Tuesday 9 September 2014

SHORT REVIEW: In Order of Disappearance (2014)





This review appeared on The Upcoming website here.

‘A Scandinavian crime film’ and a ‘Crime-comedy in the vein of Quentin Tarantino and the Coen Brothers’ are two of the least appealing descriptions in modern cinema. Such things are now ten a penny and rarely worth sitting through. However, In Order of Disappearance (Kraftidioten) manages to transcend these simplistic descriptions by being, well, good.

After his son is murdered by gangsters for something that he did not do, his father Nils (Stellan Skarsgård) decides almost immediately to take revenge. Despite there being nothing in his past to suggest that he should be any good at this kind of thing, he proves remarkably able. It is not long before kingpin Greven (Pål Sverre Hagen) takes notice. However, his inability to figure out who it is that is killing his men leads to a series of further misunderstandings and more bloodshed.

The last high body count gangster comedy with arthouse cachet was the late Aleksey Balabanov’s tiresome The Stoker, so there does seem to be little precedent for the success of a film like In Order of Disappearance.
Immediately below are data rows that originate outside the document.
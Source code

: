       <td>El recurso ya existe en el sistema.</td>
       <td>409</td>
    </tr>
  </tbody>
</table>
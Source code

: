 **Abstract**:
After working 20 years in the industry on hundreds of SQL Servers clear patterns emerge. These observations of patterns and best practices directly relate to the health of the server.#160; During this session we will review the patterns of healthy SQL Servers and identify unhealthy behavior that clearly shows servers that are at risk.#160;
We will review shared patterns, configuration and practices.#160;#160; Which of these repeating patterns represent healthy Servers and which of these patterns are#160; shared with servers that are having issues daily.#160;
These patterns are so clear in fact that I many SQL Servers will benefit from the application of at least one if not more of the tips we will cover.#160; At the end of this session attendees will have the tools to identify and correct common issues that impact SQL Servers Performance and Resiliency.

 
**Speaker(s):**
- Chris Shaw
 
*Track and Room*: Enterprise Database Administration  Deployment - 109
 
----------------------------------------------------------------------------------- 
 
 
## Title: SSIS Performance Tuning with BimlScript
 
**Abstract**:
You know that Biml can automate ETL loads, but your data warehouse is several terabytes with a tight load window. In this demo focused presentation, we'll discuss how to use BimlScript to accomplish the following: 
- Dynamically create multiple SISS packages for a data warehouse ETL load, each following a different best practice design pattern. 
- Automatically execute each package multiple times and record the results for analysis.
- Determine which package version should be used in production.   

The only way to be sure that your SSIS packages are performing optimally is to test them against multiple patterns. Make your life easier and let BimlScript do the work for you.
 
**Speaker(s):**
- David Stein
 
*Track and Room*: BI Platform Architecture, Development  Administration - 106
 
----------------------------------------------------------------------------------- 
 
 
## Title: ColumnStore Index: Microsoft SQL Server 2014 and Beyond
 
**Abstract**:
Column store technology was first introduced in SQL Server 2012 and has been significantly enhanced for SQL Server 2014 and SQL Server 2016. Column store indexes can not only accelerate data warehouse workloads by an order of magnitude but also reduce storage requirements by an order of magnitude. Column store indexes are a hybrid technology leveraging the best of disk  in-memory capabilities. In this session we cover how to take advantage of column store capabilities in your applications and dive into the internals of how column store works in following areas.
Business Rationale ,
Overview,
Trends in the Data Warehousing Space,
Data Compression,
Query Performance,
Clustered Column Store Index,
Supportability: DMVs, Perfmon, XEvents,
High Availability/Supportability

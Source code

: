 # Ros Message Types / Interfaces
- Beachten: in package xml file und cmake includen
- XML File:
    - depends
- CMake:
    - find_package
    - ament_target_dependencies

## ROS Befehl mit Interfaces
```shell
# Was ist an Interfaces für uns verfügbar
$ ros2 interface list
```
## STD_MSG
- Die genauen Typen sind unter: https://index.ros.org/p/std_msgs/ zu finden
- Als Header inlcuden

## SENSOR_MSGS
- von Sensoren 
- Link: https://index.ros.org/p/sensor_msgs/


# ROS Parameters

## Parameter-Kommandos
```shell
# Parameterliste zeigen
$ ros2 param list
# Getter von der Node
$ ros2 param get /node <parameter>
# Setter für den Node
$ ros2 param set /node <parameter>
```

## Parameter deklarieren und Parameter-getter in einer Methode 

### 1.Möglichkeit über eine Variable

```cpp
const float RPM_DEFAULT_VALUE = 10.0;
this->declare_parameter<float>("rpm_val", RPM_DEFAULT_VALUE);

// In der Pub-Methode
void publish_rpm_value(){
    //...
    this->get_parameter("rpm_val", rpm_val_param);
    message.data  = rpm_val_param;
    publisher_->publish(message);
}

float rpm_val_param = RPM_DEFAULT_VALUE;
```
Yet it does. Aakeson and Moland seem to have decided to shove in all of the tropes of crime cinema. The story goes along at a very fast pace – writer Kim Fupz Aakeson and director Hans Petter Moland are either much too eager to get to the shootouts or they are mocking the too familiar plot points of this kind of film. The film is slightly mocking throughout, with lots of stupid laughs. Characters appear only to very quickly be dispatched and the intertitles displaying the names of those just killed along with the symbol of their respective religions are a constant presence. The film largely maintains an off-kilter and unpredictable feel, and it plays out with great verve.

Sadly, it has no characterization whatsoever. Skarsgård is given very little to do throughout and most of the other characters are barely discernible beyond slight details speedily presented and tangential conversations about the joys of Norwegian prisons and how no country has both sunshine and welfare.


Though the film is amusing throughout and quite a good parody of its genre, which is too often used as a simple framework for gruesome violence and bad writing, it is difficult to work out why it exists. It is a good deal of fun, but the film really could have used a point.